[Source texts of formatted documents]
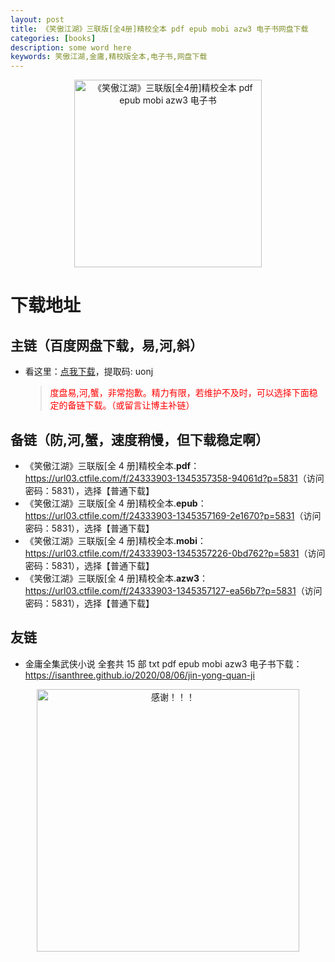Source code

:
 ```yaml
---
layout: post
title: 《笑傲江湖》三联版[全4册]精校全本 pdf epub mobi azw3 电子书网盘下载
categories: [books]
description: some word here
keywords: 笑傲江湖,金庸,精校版全本,电子书,网盘下载
---
```


<div align="center"><img src="https://qweree.cn/wp-content/uploads/2024/08/xiao-ao-jiang-hu-tuya.jpg" alt="《笑傲江湖》三联版[全4册]精校全本 pdf epub mobi azw3 电子书" width="300px" height="auto"></div>

# 下载地址

## 主链（百度网盘下载，易,河,斜）

- 看这里：[点我下载](https://pan.baidu.com/s/1iMXUbSbtZQZjDcqDmnWUyw?pwd=uonj)，提取码: uonj

  > <p style="color:red" >度盘易,河,蟹，非常抱歉。精力有限，若维护不及时，可以选择下面稳定的备链下载。（或留言让博主补链）</p>

## 备链（防,河,蟹，速度稍慢，但下载稳定啊）

- 《笑傲江湖》三联版[全 4 册]精校全本.**pdf**：<https://url03.ctfile.com/f/24333903-1345357358-94061d?p=5831>（访问密码：5831），选择【普通下载】
- 《笑傲江湖》三联版[全 4 册]精校全本.**epub**：<https://url03.ctfile.com/f/24333903-1345357169-2e1670?p=5831>（访问密码：5831），选择【普通下载】
- 《笑傲江湖》三联版[全 4 册]精校全本.**mobi**：<https://url03.ctfile.com/f/24333903-1345357226-0bd762?p=5831>（访问密码：5831），选择【普通下载】
- 《笑傲江湖》三联版[全 4 册]精校全本.**azw3**：<https://url03.ctfile.com/f/24333903-1345357127-ea56b7?p=5831>（访问密码：5831），选择【普通下载】

## 友链

- 金庸全集武侠小说 全套共 15 部 txt pdf epub mobi azw3 电子书下载：<https://isanthree.github.io/2020/08/06/jin-yong-quan-ji>

<div align="center"><img src="https://pic.imgdb.cn/item/661246bf68eb935713c7f81c.gif" alt="感谢！！！" width="420px" height="auto"/></div>
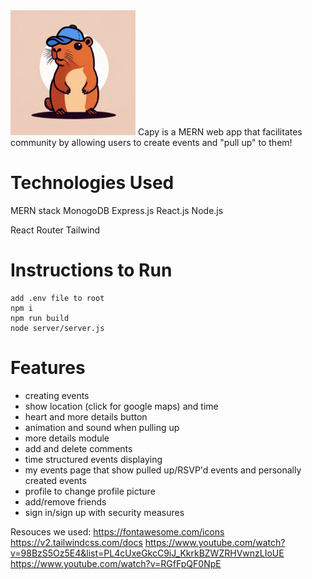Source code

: <img src="./src/assets/capy.png" alt="Capy Logo" width="200"/>
Capy is a MERN web app that facilitates community by allowing users to create events and "pull up" to them!

# Technologies Used
MERN stack
MonogoDB
Express.js
React.js
Node.js

React Router
Tailwind
# Instructions to Run
```
add .env file to root
npm i 
npm run build
node server/server.js
```

# Features 
- creating events
- show location (click for google maps) and time
- heart and more details button
- animation and sound when pulling up
- more details module
- add and delete comments
- time structured events displaying 
- my events page that show pulled up/RSVP'd events and personally created events 
- profile to change profile picture
- add/remove friends
- sign in/sign up with security measures

Resouces we used:
https://fontawesome.com/icons
https://v2.tailwindcss.com/docs
https://www.youtube.com/watch?v=98BzS5Oz5E4&list=PL4cUxeGkcC9iJ_KkrkBZWZRHVwnzLIoUE
https://www.youtube.com/watch?v=RGfFpQF0NpE


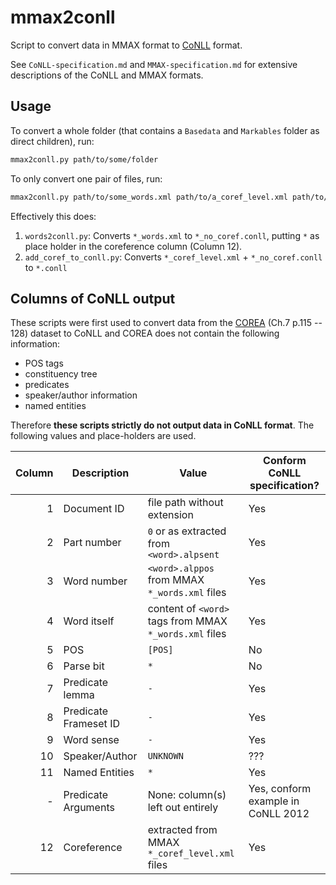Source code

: # mmax2conll
Script to convert data in MMAX format to [CoNLL][] format.

See `CoNLL-specification.md` and `MMAX-specification.md` for extensive descriptions of the CoNLL and MMAX formats.


## Usage

To convert a whole folder (that contains a `Basedata` and `Markables` folder as direct children), run:

```sh
mmax2conll.py path/to/some/folder
```

To only convert one pair of files, run:
```sh
mmax2conll.py path/to/some_words.xml path/to/a_coref_level.xml path/to/output.conll
```

Effectively this does:

 1. `words2conll.py`: Converts `*_words.xml` to `*_no_coref.conll`, putting `*` as place holder in the coreference column (Column 12).
 2. `add_coref_to_conll.py`: Converts `*_coref_level.xml` + `*_no_coref.conll` to `*.conll`



## Columns of CoNLL output
These scripts were first used to convert data from the [COREA][] (Ch.7 p.115 -- 128) dataset to CoNLL and
COREA does not contain the following information:

 - POS tags
 - constituency tree
 - predicates
 - speaker/author information
 - named entities

Therefore **these scripts strictly do not output data in CoNLL format**. The following values and place-holders are used.

Column  | Description           | Value                                                  | Conform CoNLL specification?
---:    | ---                   | ---                                                    | ---
      1 | Document ID           | file path without extension                            | Yes
      2 | Part number           | `0` or as extracted from `<word>.alpsent`              | Yes
      3 | Word number           | `<word>.alppos` from MMAX `*_words.xml` files          | Yes
      4 | Word itself           | content of `<word>` tags from MMAX `*_words.xml` files | Yes
      5 | POS                   | `[POS]`                                                | No
      6 | Parse bit             | `*`                                                    | No
      7 | Predicate lemma       | `-`                                                    | Yes
      8 | Predicate Frameset ID | `-`                                                    | Yes
      9 | Word sense            | `-`                                                    | Yes
     10 | Speaker/Author        | `UNKNOWN`                                              | ???
     11 | Named Entities        | `*`                                                    | Yes
      - | Predicate Arguments   | None: column(s) left out entirely                      | Yes, conform example in CoNLL 2012
     12 | Coreference           | extracted from MMAX `*_coref_level.xml` files          | Yes

[COREA]: https://link.springer.com/book/10.1007/978-3-642-30910-6
[CoNLL]: http://conll.cemantix.org/2012/data.html
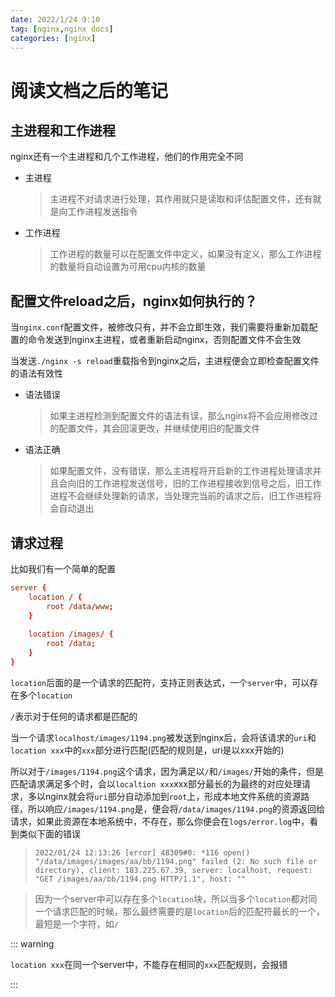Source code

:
 ```yaml
---
date: 2022/1/24 9:10
tag: [nginx,nginx docs]
categories: [nginx]
---
```


# 阅读文档之后的笔记

## 主进程和工作进程

nginx还有一个主进程和几个工作进程，他们的作用完全不同

- 主进程

  > 主进程不对请求进行处理，其作用就只是读取和评估配置文件，还有就是向工作进程发送指令

- 工作进程

  > 工作进程的数量可以在配置文件中定义，如果没有定义，那么工作进程的数量将自动设置为可用cpu内核的数量



## 配置文件reload之后，nginx如何执行的？

当`nginx.conf`配置文件，被修改只有，并不会立即生效，我们需要将重新加载配置的命令发送到nginx主进程，或者重新启动nginx，否则配置文件不会生效

当发送`./nginx -s reload`重载指令到nginx之后，主进程便会立即检查配置文件的语法有效性

- 语法错误

  > 如果主进程检测到配置文件的语法有误，那么nginx将不会应用修改过的配置文件，其会回滚更改，并继续使用旧的配置文件

- 语法正确

  > 如果配置文件，没有错误，那么主进程将开启新的工作进程处理请求并且会向旧的工作进程发送信号，旧的工作进程接收到信号之后，旧工作进程不会继续处理新的请求，当处理完当前的请求之后，旧工作进程将会自动退出

  



## 请求过程

比如我们有一个简单的配置

```conf
server {
    location / {
        root /data/www;
    }
    
    location /images/ {
    	root /data;
    }
}
```

`location`后面的是一个请求的匹配符，支持正则表达式，一个`server`中，可以存在多个`location`

`/`表示对于任何的请求都是匹配的

当一个请求`localhost/images/1194.png`被发送到nginx后，会将该请求的`uri`和`location xxx`中的`xxx`部分进行匹配(匹配的规则是，uri是以xxx开始的)

所以对于`/images/1194.png`这个请求，因为满足以`/`和`/images/`开始的条件，但是匹配请求满足多个时，会以`localtion xxx`xxx部分最长的为最终的对应处理请求，多以nginx就会将`uri`部分自动添加到`root`上，形成本地文件系统的资源路径，所以响应`/images/1194.png`是，便会将`/data/images/1194.png`的资源返回给请求，如果此资源在本地系统中，不存在，那么你便会在`logs/error.log`中，看到类似下面的错误

> ```
> 2022/01/24 12:13:26 [error] 48309#0: *116 open() "/data/images/images/aa/bb/1194.png" failed (2: No such file or directory), client: 183.225.67.39, server: localhost, request: "GET /images/aa/bb/1194.png HTTP/1.1", host: ""
> ```



> 因为一个server中可以存在多个`location`块，所以当多个`location`都对同一个请求匹配的时候，那么最终需要的是`location`后的匹配符最长的一个，最短是一个字符，如`/`



::: warning

`location xxx`在同一个server中，不能存在相同的`xxx`匹配规则，会报错

:::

Exercise brief — Apart from the images, every line above is to be given again exactly.

Result of this task —
Source code

:
 ```yaml
---
layout: post
title: 《笑傲江湖》三联版[全4册]精校全本 pdf epub mobi azw3 电子书网盘下载
categories: [books]
description: some word here
keywords: 笑傲江湖,金庸,精校版全本,电子书,网盘下载
---
```


<div align="center"><img src="https://qweree.cn/wp-content/uploads/2024/08/xiao-ao-jiang-hu-tuya.jpg" alt="《笑傲江湖》三联版[全4册]精校全本 pdf epub mobi azw3 电子书" width="300px" height="auto"></div>

# 下载地址

## 主链（百度网盘下载，易,河,斜）

- 看这里：[点我下载](https://pan.baidu.com/s/1iMXUbSbtZQZjDcqDmnWUyw?pwd=uonj)，提取码: uonj

  > <p style="color:red" >度盘易,河,蟹，非常抱歉。精力有限，若维护不及时，可以选择下面稳定的备链下载。（或留言让博主补链）</p>

## 备链（防,河,蟹，速度稍慢，但下载稳定啊）

- 《笑傲江湖》三联版[全 4 册]精校全本.**pdf**：<https://url03.ctfile.com/f/24333903-1345357358-94061d?p=5831>（访问密码：5831），选择【普通下载】
- 《笑傲江湖》三联版[全 4 册]精校全本.**epub**：<https://url03.ctfile.com/f/24333903-1345357169-2e1670?p=5831>（访问密码：5831），选择【普通下载】
- 《笑傲江湖》三联版[全 4 册]精校全本.**mobi**：<https://url03.ctfile.com/f/24333903-1345357226-0bd762?p=5831>（访问密码：5831），选择【普通下载】
- 《笑傲江湖》三联版[全 4 册]精校全本.**azw3**：<https://url03.ctfile.com/f/24333903-1345357127-ea56b7?p=5831>（访问密码：5831），选择【普通下载】

## 友链

- 金庸全集武侠小说 全套共 15 部 txt pdf epub mobi azw3 电子书下载：<https://isanthree.github.io/2020/08/06/jin-yong-quan-ji>

<div align="center"><img src="https://pic.imgdb.cn/item/661246bf68eb935713c7f81c.gif" alt="感谢！！！" width="420px" height="auto"/></div>
Source code

: <img src="./src/assets/capy.png" alt="Capy Logo" width="200"/>
Capy is a MERN web app that facilitates community by allowing users to create events and "pull up" to them!

# Technologies Used
MERN stack
MonogoDB
Express.js
React.js
Node.js

React Router
Tailwind
# Instructions to Run
```
add .env file to root
npm i 
npm run build
node server/server.js
```

# Features 
- creating events
- show location (click for google maps) and time
- heart and more details button
- animation and sound when pulling up
- more details module
- add and delete comments
- time structured events displaying 
- my events page that show pulled up/RSVP'd events and personally created events 
- profile to change profile picture
- add/remove friends
- sign in/sign up with security measures

Resouces we used:
https://fontawesome.com/icons
https://v2.tailwindcss.com/docs
https://www.youtube.com/watch?v=98BzS5Oz5E4&list=PL4cUxeGkcC9iJ_KkrkBZWZRHVwnzLIoUE
https://www.youtube.com/watch?v=RGfFpQF0NpE


Source code

: # mmax2conll
Script to convert data in MMAX format to [CoNLL][] format.

See `CoNLL-specification.md` and `MMAX-specification.md` for extensive descriptions of the CoNLL and MMAX formats.


## Usage

To convert a whole folder (that contains a `Basedata` and `Markables` folder as direct children), run:

```sh
mmax2conll.py path/to/some/folder
```

To only convert one pair of files, run:
```sh
mmax2conll.py path/to/some_words.xml path/to/a_coref_level.xml path/to/output.conll
```

Effectively this does:

 1. `words2conll.py`: Converts `*_words.xml` to `*_no_coref.conll`, putting `*` as place holder in the coreference column (Column 12).
 2. `add_coref_to_conll.py`: Converts `*_coref_level.xml` + `*_no_coref.conll` to `*.conll`



## Columns of CoNLL output
These scripts were first used to convert data from the [COREA][] (Ch.7 p.115 -- 128) dataset to CoNLL and
COREA does not contain the following information:

 - POS tags
 - constituency tree
 - predicates
 - speaker/author information
 - named entities

Therefore **these scripts strictly do not output data in CoNLL format**. The following values and place-holders are used.

Column  | Description           | Value                                                  | Conform CoNLL specification?
---:    | ---                   | ---                                                    | ---
      1 | Document ID           | file path without extension                            | Yes
      2 | Part number           | `0` or as extracted from `<word>.alpsent`              | Yes
      3 | Word number           | `<word>.alppos` from MMAX `*_words.xml` files          | Yes
      4 | Word itself           | content of `<word>` tags from MMAX `*_words.xml` files | Yes
      5 | POS                   | `[POS]`                                                | No
      6 | Parse bit             | `*`                                                    | No
      7 | Predicate lemma       | `-`                                                    | Yes
      8 | Predicate Frameset ID | `-`                                                    | Yes
      9 | Word sense            | `-`                                                    | Yes
     10 | Speaker/Author        | `UNKNOWN`                                              | ???
     11 | Named Entities        | `*`                                                    | Yes
      - | Predicate Arguments   | None: column(s) left out entirely                      | Yes, conform example in CoNLL 2012
     12 | Coreference           | extracted from MMAX `*_coref_level.xml` files          | Yes

[COREA]: https://link.springer.com/book/10.1007/978-3-642-30910-6
[CoNLL]: http://conll.cemantix.org/2012/data.html
Source code

:
 ```yaml
---
date: 2022/1/24 9:10
tag: [nginx,nginx docs]
categories: [nginx]
---
```


# 阅读文档之后的笔记

## 主进程和工作进程

nginx还有一个主进程和几个工作进程，他们的作用完全不同

- 主进程

  > 主进程不对请求进行处理，其作用就只是读取和评估配置文件，还有就是向工作进程发送指令

- 工作进程

  > 工作进程的数量可以在配置文件中定义，如果没有定义，那么工作进程的数量将自动设置为可用cpu内核的数量



## 配置文件reload之后，nginx如何执行的？

当`nginx.conf`配置文件，被修改只有，并不会立即生效，我们需要将重新加载配置的命令发送到nginx主进程，或者重新启动nginx，否则配置文件不会生效

当发送`./nginx -s reload`重载指令到nginx之后，主进程便会立即检查配置文件的语法有效性

- 语法错误

  > 如果主进程检测到配置文件的语法有误，那么nginx将不会应用修改过的配置文件，其会回滚更改，并继续使用旧的配置文件

- 语法正确

  > 如果配置文件，没有错误，那么主进程将开启新的工作进程处理请求并且会向旧的工作进程发送信号，旧的工作进程接收到信号之后，旧工作进程不会继续处理新的请求，当处理完当前的请求之后，旧工作进程将会自动退出

  



## 请求过程

比如我们有一个简单的配置

```conf
server {
    location / {
        root /data/www;
    }
    
    location /images/ {
    	root /data;
    }
}
```

`location`后面的是一个请求的匹配符，支持正则表达式，一个`server`中，可以存在多个`location`

`/`表示对于任何的请求都是匹配的

当一个请求`localhost/images/1194.png`被发送到nginx后，会将该请求的`uri`和`location xxx`中的`xxx`部分进行匹配(匹配的规则是，uri是以xxx开始的)

所以对于`/images/1194.png`这个请求，因为满足以`/`和`/images/`开始的条件，但是匹配请求满足多个时，会以`localtion xxx`xxx部分最长的为最终的对应处理请求，多以nginx就会将`uri`部分自动添加到`root`上，形成本地文件系统的资源路径，所以响应`/images/1194.png`是，便会将`/data/images/1194.png`的资源返回给请求，如果此资源在本地系统中，不存在，那么你便会在`logs/error.log`中，看到类似下面的错误

> ```
> 2022/01/24 12:13:26 [error] 48309#0: *116 open() "/data/images/images/aa/bb/1194.png" failed (2: No such file or directory), client: 183.225.67.39, server: localhost, request: "GET /images/aa/bb/1194.png HTTP/1.1", host: ""
> ```



> 因为一个server中可以存在多个`location`块，所以当多个`location`都对同一个请求匹配的时候，那么最终需要的是`location`后的匹配符最长的一个，最短是一个字符，如`/`



::: warning

`location xxx`在同一个server中，不能存在相同的`xxx`匹配规则，会报错

:::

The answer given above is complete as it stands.